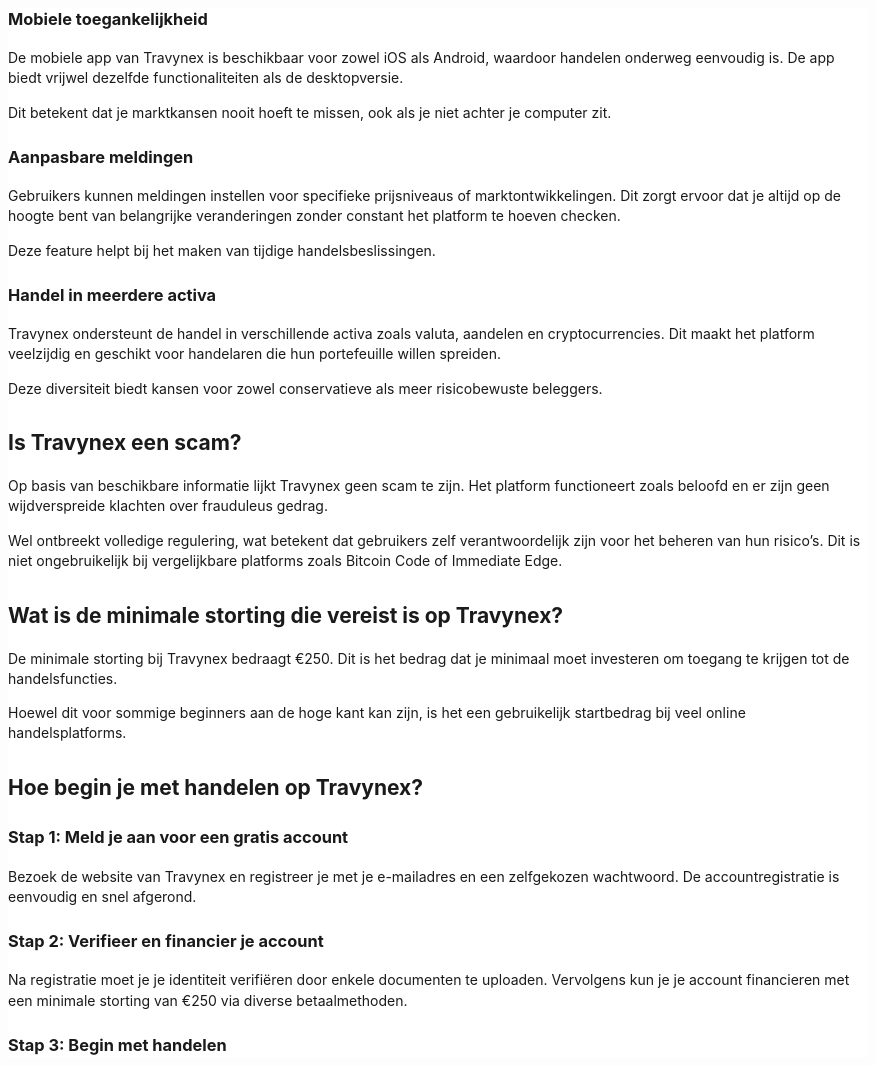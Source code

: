### Mobiele toegankelijkheid

De mobiele app van Travynex is beschikbaar voor zowel iOS als Android, waardoor handelen onderweg eenvoudig is. De app biedt vrijwel dezelfde functionaliteiten als de desktopversie.

Dit betekent dat je marktkansen nooit hoeft te missen, ook als je niet achter je computer zit.

### Aanpasbare meldingen

Gebruikers kunnen meldingen instellen voor specifieke prijsniveaus of marktontwikkelingen. Dit zorgt ervoor dat je altijd op de hoogte bent van belangrijke veranderingen zonder constant het platform te hoeven checken.

Deze feature helpt bij het maken van tijdige handelsbeslissingen.

### Handel in meerdere activa

Travynex ondersteunt de handel in verschillende activa zoals valuta, aandelen en cryptocurrencies. Dit maakt het platform veelzijdig en geschikt voor handelaren die hun portefeuille willen spreiden.

Deze diversiteit biedt kansen voor zowel conservatieve als meer risicobewuste beleggers.

## Is Travynex een scam?

Op basis van beschikbare informatie lijkt Travynex geen scam te zijn. Het platform functioneert zoals beloofd en er zijn geen wijdverspreide klachten over frauduleus gedrag.

Wel ontbreekt volledige regulering, wat betekent dat gebruikers zelf verantwoordelijk zijn voor het beheren van hun risico’s. Dit is niet ongebruikelijk bij vergelijkbare platforms zoals Bitcoin Code of Immediate Edge.

## Wat is de minimale storting die vereist is op Travynex?

De minimale storting bij Travynex bedraagt €250. Dit is het bedrag dat je minimaal moet investeren om toegang te krijgen tot de handelsfuncties.

Hoewel dit voor sommige beginners aan de hoge kant kan zijn, is het een gebruikelijk startbedrag bij veel online handelsplatforms.

## Hoe begin je met handelen op Travynex?

### Stap 1: Meld je aan voor een gratis account

Bezoek de website van Travynex en registreer je met je e-mailadres en een zelfgekozen wachtwoord. De accountregistratie is eenvoudig en snel afgerond.

### Stap 2: Verifieer en financier je account

Na registratie moet je je identiteit verifiëren door enkele documenten te uploaden. Vervolgens kun je je account financieren met een minimale storting van €250 via diverse betaalmethoden.

### Stap 3: Begin met handelen
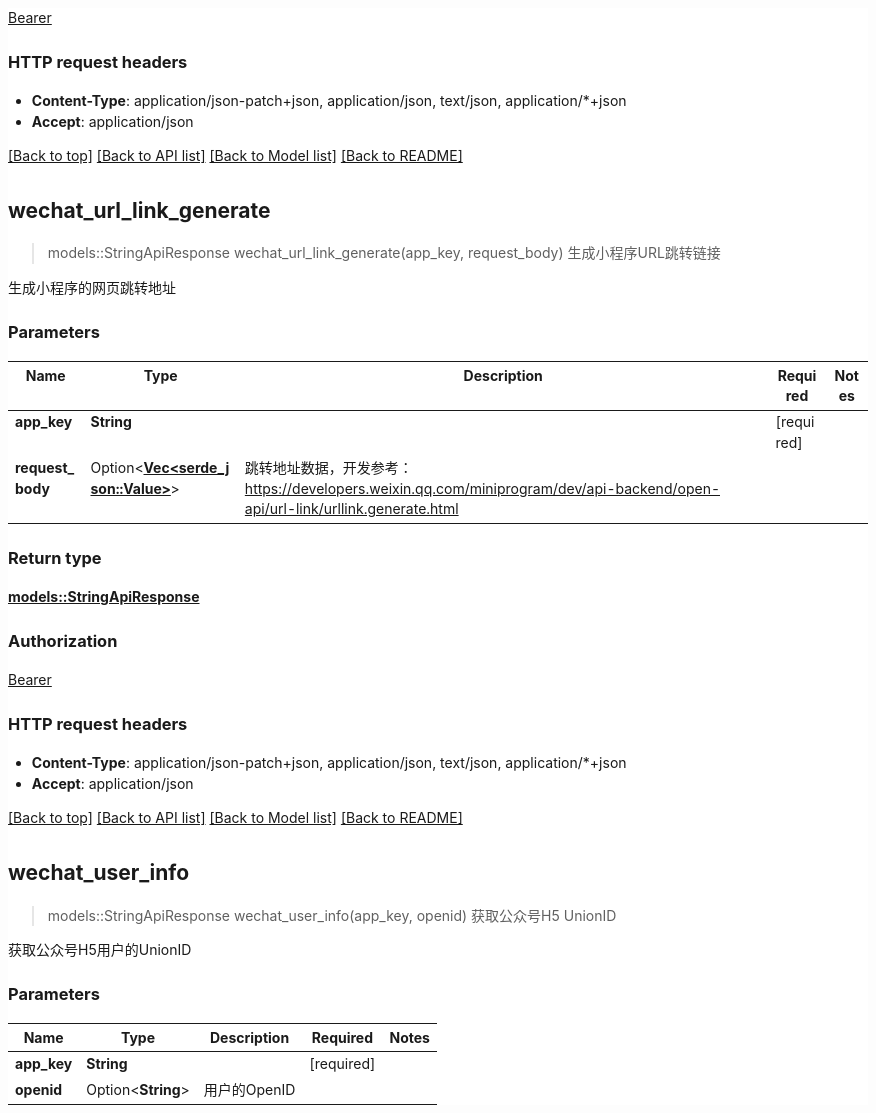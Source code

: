[Bearer](../README.md#Bearer)

### HTTP request headers

- **Content-Type**: application/json-patch+json, application/json, text/json, application/*+json
- **Accept**: application/json

[[Back to top]](#) [[Back to API list]](../README.md#documentation-for-api-endpoints) [[Back to Model list]](../README.md#documentation-for-models) [[Back to README]](../README.md)


## wechat_url_link_generate

> models::StringApiResponse wechat_url_link_generate(app_key, request_body)
生成小程序URL跳转链接

生成小程序的网页跳转地址

### Parameters


Name | Type | Description  | Required | Notes
------------- | ------------- | ------------- | ------------- | -------------
**app_key** | **String** |  | [required] |
**request_body** | Option<[**Vec<serde_json::Value>**](serde_json::Value.md)> | 跳转地址数据，开发参考：https://developers.weixin.qq.com/miniprogram/dev/api-backend/open-api/url-link/urllink.generate.html |  |

### Return type

[**models::StringApiResponse**](StringApiResponse.md)

### Authorization

[Bearer](../README.md#Bearer)

### HTTP request headers

- **Content-Type**: application/json-patch+json, application/json, text/json, application/*+json
- **Accept**: application/json

[[Back to top]](#) [[Back to API list]](../README.md#documentation-for-api-endpoints) [[Back to Model list]](../README.md#documentation-for-models) [[Back to README]](../README.md)


## wechat_user_info

> models::StringApiResponse wechat_user_info(app_key, openid)
获取公众号H5 UnionID

获取公众号H5用户的UnionID

### Parameters


Name | Type | Description  | Required | Notes
------------- | ------------- | ------------- | ------------- | -------------
**app_key** | **String** |  | [required] |
**openid** | Option<**String**> | 用户的OpenID |  |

Assignment:
Exact repetition of the material above is required, with the images removed.

Result for this task:
Source code

:### Mobiele toegankelijkheid

De mobiele app van Travynex is beschikbaar voor zowel iOS als Android, waardoor handelen onderweg eenvoudig is. De app biedt vrijwel dezelfde functionaliteiten als de desktopversie.

Dit betekent dat je marktkansen nooit hoeft te missen, ook als je niet achter je computer zit.

### Aanpasbare meldingen

Gebruikers kunnen meldingen instellen voor specifieke prijsniveaus of marktontwikkelingen. Dit zorgt ervoor dat je altijd op de hoogte bent van belangrijke veranderingen zonder constant het platform te hoeven checken.

Deze feature helpt bij het maken van tijdige handelsbeslissingen.

### Handel in meerdere activa

Travynex ondersteunt de handel in verschillende activa zoals valuta, aandelen en cryptocurrencies. Dit maakt het platform veelzijdig en geschikt voor handelaren die hun portefeuille willen spreiden.

Deze diversiteit biedt kansen voor zowel conservatieve als meer risicobewuste beleggers.

## Is Travynex een scam?

Op basis van beschikbare informatie lijkt Travynex geen scam te zijn. Het platform functioneert zoals beloofd en er zijn geen wijdverspreide klachten over frauduleus gedrag.

Wel ontbreekt volledige regulering, wat betekent dat gebruikers zelf verantwoordelijk zijn voor het beheren van hun risico’s. Dit is niet ongebruikelijk bij vergelijkbare platforms zoals Bitcoin Code of Immediate Edge.

## Wat is de minimale storting die vereist is op Travynex?

De minimale storting bij Travynex bedraagt €250. Dit is het bedrag dat je minimaal moet investeren om toegang te krijgen tot de handelsfuncties.

Hoewel dit voor sommige beginners aan de hoge kant kan zijn, is het een gebruikelijk startbedrag bij veel online handelsplatforms.

## Hoe begin je met handelen op Travynex?

### Stap 1: Meld je aan voor een gratis account

Bezoek de website van Travynex en registreer je met je e-mailadres en een zelfgekozen wachtwoord. De accountregistratie is eenvoudig en snel afgerond.

### Stap 2: Verifieer en financier je account

Na registratie moet je je identiteit verifiëren door enkele documenten te uploaden. Vervolgens kun je je account financieren met een minimale storting van €250 via diverse betaalmethoden.

### Stap 3: Begin met handelen
Source code

:[Bearer](../README.md#Bearer)

### HTTP request headers

- **Content-Type**: application/json-patch+json, application/json, text/json, application/*+json
- **Accept**: application/json

[[Back to top]](#) [[Back to API list]](../README.md#documentation-for-api-endpoints) [[Back to Model list]](../README.md#documentation-for-models) [[Back to README]](../README.md)


## wechat_url_link_generate

> models::StringApiResponse wechat_url_link_generate(app_key, request_body)
生成小程序URL跳转链接

生成小程序的网页跳转地址

### Parameters


Name | Type | Description  | Required | Notes
------------- | ------------- | ------------- | ------------- | -------------
**app_key** | **String** |  | [required] |
**request_body** | Option<[**Vec<serde_json::Value>**](serde_json::Value.md)> | 跳转地址数据，开发参考：https://developers.weixin.qq.com/miniprogram/dev/api-backend/open-api/url-link/urllink.generate.html |  |

### Return type

[**models::StringApiResponse**](StringApiResponse.md)

### Authorization

[Bearer](../README.md#Bearer)

### HTTP request headers

- **Content-Type**: application/json-patch+json, application/json, text/json, application/*+json
- **Accept**: application/json

[[Back to top]](#) [[Back to API list]](../README.md#documentation-for-api-endpoints) [[Back to Model list]](../README.md#documentation-for-models) [[Back to README]](../README.md)


## wechat_user_info

> models::StringApiResponse wechat_user_info(app_key, openid)
获取公众号H5 UnionID

获取公众号H5用户的UnionID

### Parameters


Name | Type | Description  | Required | Notes
------------- | ------------- | ------------- | ------------- | -------------
**app_key** | **String** |  | [required] |
**openid** | Option<**String**> | 用户的OpenID |  |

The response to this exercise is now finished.